**To do:** Working from the records below, repeat exactly the lines starting at the line that contains "3. Kesehatan : Penyimpanan" and ending at the line that contains "Berikut adalah proses", inclusive.

**Data provided:**
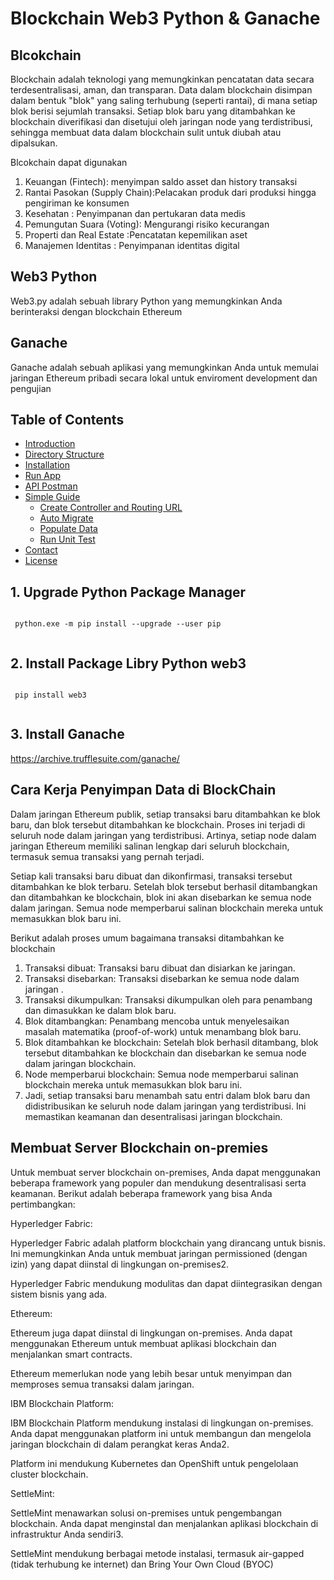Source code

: # Blockchain Web3 Python & Ganache

## Blcokchain 
Blockchain adalah teknologi yang memungkinkan pencatatan data secara terdesentralisasi, aman, dan transparan. 
Data dalam blockchain disimpan dalam bentuk "blok" yang saling terhubung (seperti rantai), 
di mana setiap blok berisi sejumlah transaksi. 
Setiap blok baru yang ditambahkan ke blockchain diverifikasi dan disetujui oleh jaringan node yang terdistribusi, 
sehingga membuat data dalam blockchain sulit untuk diubah atau dipalsukan.

Blcokchain dapat digunakan 
1. Keuangan (Fintech): menyimpan saldo asset dan history transaksi 
2. Rantai Pasokan (Supply Chain):Pelacakan produk dari produksi hingga pengiriman ke konsumen
3. Kesehatan : Penyimpanan dan pertukaran data medis
4. Pemungutan Suara (Voting): Mengurangi risiko kecurangan
5. Properti dan Real Estate :Pencatatan kepemilikan aset
6. Manajemen Identitas : Penyimpanan identitas digital

## Web3 Python
Web3.py adalah sebuah library Python yang memungkinkan Anda berinteraksi dengan blockchain Ethereum


## Ganache
Ganache adalah sebuah aplikasi yang memungkinkan Anda untuk memulai jaringan Ethereum pribadi secara lokal
untuk enviroment development dan pengujian 


## Table of Contents
- [Introduction](#introduction)
- [Directory Structure](#directory-structure)
- [Installation](#installation)
- [Run App](#run-app)
- [API Postman](#API-Postmant)
- [Simple Guide](#simple-guide)
  - [Create Controller and Routing URL](#create-controller-and-routing-url)
  - [Auto Migrate](#auto-migrate)
  - [Populate Data](#populate-data)
  - [Run Unit Test](#run-unit-test)
- [Contact](#contact)
- [License](#license)

 
 
 
## 1. Upgrade Python Package Manager 

<pre><code>
 python.exe -m pip install --upgrade --user pip
 </code></pre>
 
 
## 2. Install Package Libry Python web3
 
 <pre><code>
 pip install web3
 </code></pre>


## 3. Install Ganache

https://archive.trufflesuite.com/ganache/


## Cara Kerja Penyimpan Data di BlockChain 

Dalam jaringan Ethereum publik, setiap transaksi baru ditambahkan ke blok baru, dan blok tersebut ditambahkan ke blockchain. Proses ini terjadi di seluruh node dalam jaringan yang terdistribusi. Artinya, setiap node dalam jaringan Ethereum memiliki salinan lengkap dari seluruh blockchain, termasuk semua transaksi yang pernah terjadi.

Setiap kali transaksi baru dibuat dan dikonfirmasi, transaksi tersebut ditambahkan ke blok terbaru. Setelah blok tersebut berhasil ditambangkan dan ditambahkan ke blockchain, blok ini akan disebarkan ke semua node dalam jaringan. Semua node memperbarui salinan blockchain mereka untuk memasukkan blok baru ini.

Berikut adalah proses umum bagaimana transaksi ditambahkan ke blockchain

1. Transaksi dibuat: Transaksi baru dibuat dan disiarkan ke jaringan.
2. Transaksi disebarkan: Transaksi disebarkan ke semua node dalam jaringan .
3. Transaksi dikumpulkan: Transaksi dikumpulkan oleh para penambang dan dimasukkan ke dalam blok baru.
4. Blok ditambangkan: Penambang mencoba untuk menyelesaikan masalah matematika (proof-of-work) untuk menambang blok baru.
5. Blok ditambahkan ke blockchain: Setelah blok berhasil ditambang, blok tersebut ditambahkan ke blockchain dan disebarkan ke semua node dalam jaringan blockchain.
6. Node memperbarui blockchain: Semua node memperbarui salinan blockchain mereka untuk memasukkan blok baru ini.
7. Jadi, setiap transaksi baru menambah satu entri dalam blok baru dan didistribusikan ke seluruh node dalam jaringan yang terdistribusi. Ini memastikan keamanan dan desentralisasi jaringan blockchain.



## Membuat Server Blockchain on-premies 

Untuk membuat server blockchain on-premises, Anda dapat menggunakan beberapa framework yang populer dan mendukung desentralisasi serta keamanan. Berikut adalah beberapa framework yang bisa Anda pertimbangkan:

Hyperledger Fabric:

Hyperledger Fabric adalah platform blockchain yang dirancang untuk bisnis. Ini memungkinkan Anda untuk membuat jaringan permissioned (dengan izin) yang dapat diinstal di lingkungan on-premises2.

Hyperledger Fabric mendukung modulitas dan dapat diintegrasikan dengan sistem bisnis yang ada.


Ethereum:

Ethereum juga dapat diinstal di lingkungan on-premises. Anda dapat menggunakan Ethereum untuk membuat aplikasi blockchain dan menjalankan smart contracts.

Ethereum memerlukan node yang lebih besar untuk menyimpan dan memproses semua transaksi dalam jaringan.


IBM Blockchain Platform:

IBM Blockchain Platform mendukung instalasi di lingkungan on-premises. Anda dapat menggunakan platform ini untuk membangun dan mengelola jaringan blockchain di dalam perangkat keras Anda2.

Platform ini mendukung Kubernetes dan OpenShift untuk pengelolaan cluster blockchain.


SettleMint:

SettleMint menawarkan solusi on-premises untuk pengembangan blockchain. Anda dapat menginstal dan menjalankan aplikasi blockchain di infrastruktur Anda sendiri3.

SettleMint mendukung berbagai metode instalasi, termasuk air-gapped (tidak terhubung ke internet) dan Bring Your Own Cloud (BYOC)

**Written response:**
3. Kesehatan : Penyimpanan dan pertukaran data medis
4. Pemungutan Suara (Voting): Mengurangi risiko kecurangan
5. Properti dan Real Estate :Pencatatan kepemilikan aset
6. Manajemen Identitas : Penyimpanan identitas digital

## Web3 Python
Web3.py adalah sebuah library Python yang memungkinkan Anda berinteraksi dengan blockchain Ethereum


## Ganache
Ganache adalah sebuah aplikasi yang memungkinkan Anda untuk memulai jaringan Ethereum pribadi secara lokal
untuk enviroment development dan pengujian 


## Table of Contents
- [Introduction](#introduction)
- [Directory Structure](#directory-structure)
- [Installation](#installation)
- [Run App](#run-app)
- [API Postman](#API-Postmant)
- [Simple Guide](#simple-guide)
  - [Create Controller and Routing URL](#create-controller-and-routing-url)
  - [Auto Migrate](#auto-migrate)
  - [Populate Data](#populate-data)
  - [Run Unit Test](#run-unit-test)
- [Contact](#contact)
- [License](#license)

 
 
 
## 1. Upgrade Python Package Manager 

<pre><code>
 python.exe -m pip install --upgrade --user pip
 </code></pre>
 
 
## 2. Install Package Libry Python web3
 
 <pre><code>
 pip install web3
 </code></pre>


## 3. Install Ganache

https://archive.trufflesuite.com/ganache/


## Cara Kerja Penyimpan Data di BlockChain 

Dalam jaringan Ethereum publik, setiap transaksi baru ditambahkan ke blok baru, dan blok tersebut ditambahkan ke blockchain. Proses ini terjadi di seluruh node dalam jaringan yang terdistribusi. Artinya, setiap node dalam jaringan Ethereum memiliki salinan lengkap dari seluruh blockchain, termasuk semua transaksi yang pernah terjadi.

Setiap kali transaksi baru dibuat dan dikonfirmasi, transaksi tersebut ditambahkan ke blok terbaru. Setelah blok tersebut berhasil ditambangkan dan ditambahkan ke blockchain, blok ini akan disebarkan ke semua node dalam jaringan. Semua node memperbarui salinan blockchain mereka untuk memasukkan blok baru ini.

Berikut adalah proses umum bagaimana transaksi ditambahkan ke blockchain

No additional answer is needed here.